GE Heads to Boston

GE delivered some big news this week with the announcement that the company will be moving its global headquarters to Boston from Fairfield, Conn.

By Keith Loria, Contributing Editor

Mark Stewart

Mark Stewart, SVP, Savills Studley

GE announced that it will move its global headquarters from Fairfield, Conn., to the Seaport District of Boston, Mass., in a move that could have a significant impact on the surrounding area.

“I think it’s a really big win for Boston and the metro area,” Mark Stewart, Savills Studley’ senior vice president and New England branch manager, told CPE. “GE is a big name, and it’s a validation of a lot of the things Boston has that are somewhat unique.”

The $130 billion high-tech global industrial company decided to relocate to Boston in part because of an ecosystem that shares the company’s aspirations.

“GE aspires to be the most competitive company in the world,” Jeff Immelt, GE’s chairman & CEO, said in a prepared release. “Massachusetts spends more on research and development than any other region in the world, and Boston attracts a diverse, technologically-fluent workforce focused on solving challenges for the world. We are excited to bring our headquarters to this dynamic and creative city.”

GE worked with Massachusetts and the City of Boston to structure a package of incentives that provides benefits to the state and city, while also helping to offset the costs of the relocation.

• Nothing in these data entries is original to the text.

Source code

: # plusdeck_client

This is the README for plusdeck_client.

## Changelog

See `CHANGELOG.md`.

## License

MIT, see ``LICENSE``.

“It seems to be a very much incentive-driven situation so I hope that works out well for the Commonwealth,” he said. “The DNA of the area is the progeny of past generations and centuries of development and Boston has really held on to the heritage of exploration and expansion.”

Although GE has been scouting new locations for three years and Boston was rumored to be on the shortlist, Stewart told CPE the announcement still came as somewhat of a surprise to many in the industry, but that it seems to be welcome news.

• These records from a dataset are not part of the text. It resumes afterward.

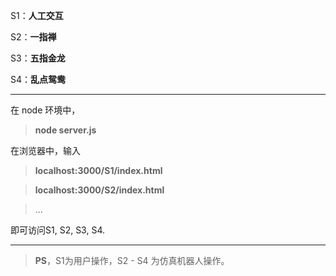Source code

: 
S1：**人工交互**

S2：**一指禅**

S3：**五指金龙**

S4：**乱点鸳鸯**

---

在 node 环境中，

> **node server.js**

在浏览器中，输入

> **localhost:3000/S1/index.html**

> **localhost:3000/S2/index.html**

> ...

即可访问S1, S2, S3, S4.

---

> **PS**，S1为用户操作，S2 - S4 为仿真机器人操作。
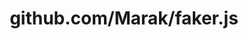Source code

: ---
layout: post
title: github.com/Marak/faker.js
categories: link
tags: [انگلیسی, گیت‌هاب, برنامه‌نویسی]
---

In GE’s new Boston headquarters, the company will have roughly 800 people; 200 corporate staff and 600 digital industrial product managers, designers and developers split between GE Digital, Current, Robotics and Life Sciences. Additionally, a GE Digital Foundry will be created for co-creation, incubation and product development with customers, startups and partners.

“The demographics, the labor pool, and educational institutions are all positives to the area. The overall area, as far as habitability and quality of life, is pretty high,” Stewart said. “The transit to and from the airport that they can use to get around the world was also probably a significant factor.”

Employees will move to a temporary location in Boston starting in the summer of 2016, and a full move will be completed in several steps by 2018.